Schultergelenk von der Seite gesehen:
A = Rotatorenmanschettenmuskel (M. infraspinatus)
D = Schulterdachraum mit Rotatorenmanschette (M. supraspinatus)
E = Sehnenansatz der Rotatorenmanschette am Oberarmkopf
H = Rabenschnabelfortsatz
J = Bicepssehne
M = Brustmuskel
1 = Schulterblatt
2 = Knöchernes Schulterdach (Acromion)
3 = Rabenschnabelfortsatz
4 = Oberarmkopf
Arthrose
Schultergelenkarthrose (Omarthrose)
Die Arthrose im Schultergelenk ist im Vergleich zu anderen Gelenken eher selten. Weil das Schultergelenk nicht, wie beispielsweise das Hüftgelenk, das Körpergewicht tragen muss. Deswegen treten bei vielen Patienten auch bei fortgeschrittenen Verschleißschäden im Vergleich zur Hüftarthrose geringere Schmerzen auf. Allerdings entwickelt sich häufig eine Bewegungseinschränkung in der Schulter.

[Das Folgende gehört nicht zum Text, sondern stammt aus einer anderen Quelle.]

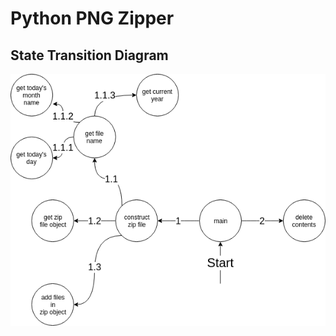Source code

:<p align="center">
  <h1> Python PNG Zipper </h1>
</p>
<p align="center">
  <h2> State Transition Diagram </h2>
  <img src="https://raw.githubusercontent.com/hacksura/PNG-Python-Zipper/master/state%20.png" alt="State Transition Diagram"></img>
</p>
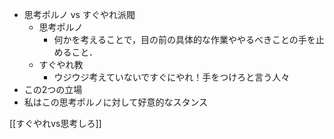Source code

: - 思考ポルノ vs すぐやれ派閥
	- 思考ポルノ
		- 何かを考えることで，目の前の具体的な作業ややるべきことの手を止めること．
	- すぐやれ教
		- ウジウジ考えていないですぐにやれ！手をつけろと言う人々
- この2つの立場
- 私はこの思考ポルノに対して好意的なスタンス



[[すぐやれvs思考しろ]]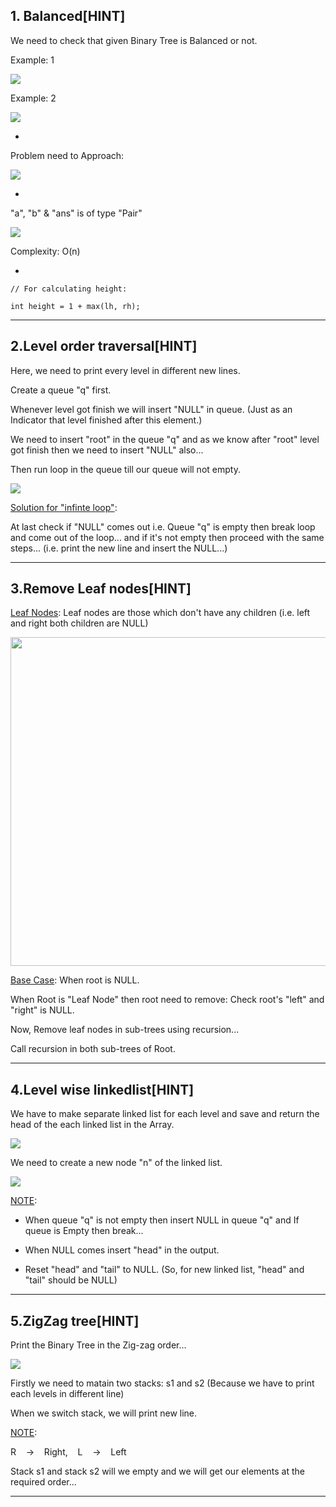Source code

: ## 1. Balanced[HINT]

We need to check that given Binary Tree is Balanced or not.

Example: 1

![](images/1.png)

Example: 2

![](images/2.png)

-

Problem need to Approach:

![](images/3.png)

-

"a", "b" & "ans" is of type "Pair"

![](images/4.png)

Complexity: O(n)

-

    // For calculating height:
    
    int height = 1 + max(lh, rh);

------------

## 2.Level order traversal[HINT]

Here, we need to print every level in different new lines.

Create a queue "q" first.

Whenever level got finish we will insert "NULL" in queue. (Just as an Indicator that level finished after this element.)

We need to insert "root" in the queue "q" and as we know after "root" level got finish then we need to insert "NULL" also...

Then run loop in the queue till our queue will not empty.

![](images/5.png)

<u>Solution for "infinte loop"</u>:

At last check if "NULL" comes out i.e. Queue "q" is empty then break loop and come out of the loop... and if it's not empty then proceed with the same steps... (i.e. print the new line and insert the NULL...)

-----------

## 3.Remove Leaf nodes[HINT]

<u>Leaf Nodes</u>: Leaf nodes are those which don't have any children (i.e. left and right both children are NULL)

<img title="" src="images/6.png" alt="" width="526" data-align="inline">

<u>Base Case</u>: When root is NULL.

When Root is "Leaf Node" then root need to remove: Check root's "left" and "right" is NULL.

Now, Remove leaf nodes in sub-trees using recursion...

Call recursion in both sub-trees of Root.

---------------------

## 4.Level wise linkedlist[HINT]

We have to make separate linked list for each level and save and return the head of the each linked list in the Array.

![](images/7.png)

We need to create a new node "n" of the linked list.

![](images/8.png)

<u>NOTE</u>: 

- When queue "q" is not empty then insert NULL in queue "q" and If queue is Empty then break...

- When NULL comes insert "head" in the output.

- Reset "head" and "tail" to NULL. (So, for new linked list, "head" and "tail" should be NULL)

------------

## 5.ZigZag tree[HINT]

Print the Binary Tree in the Zig-zag order...

![](images/9.png)

Firstly we need to matain two stacks: s1 and s2 (Because we have to print each levels in different line)

When we switch stack, we will print new line.

<u>NOTE</u>:

R    ->    Right,    L    ->    Left

Stack s1 and stack s2 will we empty and we will get our elements at the required order...

---------


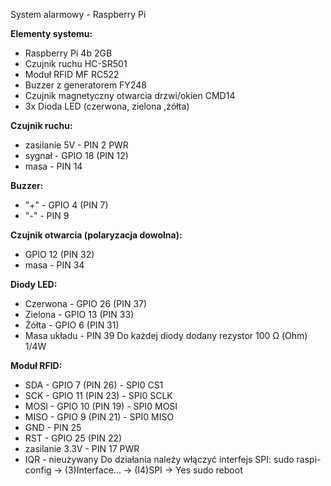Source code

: System alarmowy - Raspberry Pi

**Elementy systemu:**

 - Raspberry Pi 4b 2GB
 - Czujnik ruchu HC-SR501
 - Moduł RFID MF RC522 
 - Buzzer z generatorem FY248
 - Czujnik magnetyczny otwarcia drzwi/okien CMD14
 - 3x Dioda LED (czerwona, zielona ,żółta)

**Czujnik ruchu:**
 - zasilanie 5V - PIN 2 PWR
 - sygnał - GPIO 18 (PIN 12)
 - masa - PIN 14

**Buzzer:**
 - "+" - GPIO 4 (PIN 7)
 - "-" - PIN 9

**Czujnik otwarcia (polaryzacja dowolna):**
 - GPIO 12 (PIN 32)
 - masa - PIN 34

**Diody LED:**
 - Czerwona - GPIO 26 (PIN 37)
 - Zielona - GPIO 13 (PIN 33)
 - Żółta - GPIO 6 (PIN 31)
 - Masa układu - PIN 39
Do każdej diody dodany rezystor 100 Ω (Ohm) 1/4W

**Moduł RFID:**
 - SDA - GPIO 7 (PIN 26) - SPI0 CS1
 - SCK - GPIO 11 (PIN 23) - SPI0 SCLK
 - MOSI - GPIO 10 (PIN 19) - SPI0 MOSI
 - MISO - GPIO 9 (PIN 21) - SPI0 MISO
 - GND - PIN 25
 - RST - GPIO 25 (PIN 22)
 - zasilanie 3.3V - PIN 17 PWR
 - IQR - nieużywany
Do działania należy włączyć interfejs SPI:
sudo raspi-config -> (3)Interface... -> (I4)SPI -> Yes
sudo reboot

Wenn bei einer Arthrose in der Schulter die Schmerzen im Vordergrund stehen, ist die Implantation einer Endoprothese angezeigt.
Schultereckgelenkarthrose (akromioclaviculare Arthrose, AC-Arthrose)
Die Arthrose im Schultergelenk ist im Vergleich zu anderen Gelenken eher selten. Weil das Schultergelenk nicht, wie beispielsweise das Hüftgelenk, das Körpergewicht tragen muss. Deswegen treten bei vielen Patienten auch bei fortgeschrittenen Verschleißschäden im Vergleich zur Hüftarthrose geringere Schmerzen auf. Allerdings entwickelt sich häufig eine Bewegungseinschränkung in der Schulter. Wenn bei einer Arthrose in der Schulter die Schmerzen im Vordergrund stehen, ist die Implantation einer Endoprothese angezeigt.
*Cortison: Ein Medikament, das Entzündungsreaktionen hemmt. Da bei Arthrosen häufig Entzündungen auftreten, kann mit Cortison die Entzündung blockiert und so eine Schmerzreduktion erzielt werden.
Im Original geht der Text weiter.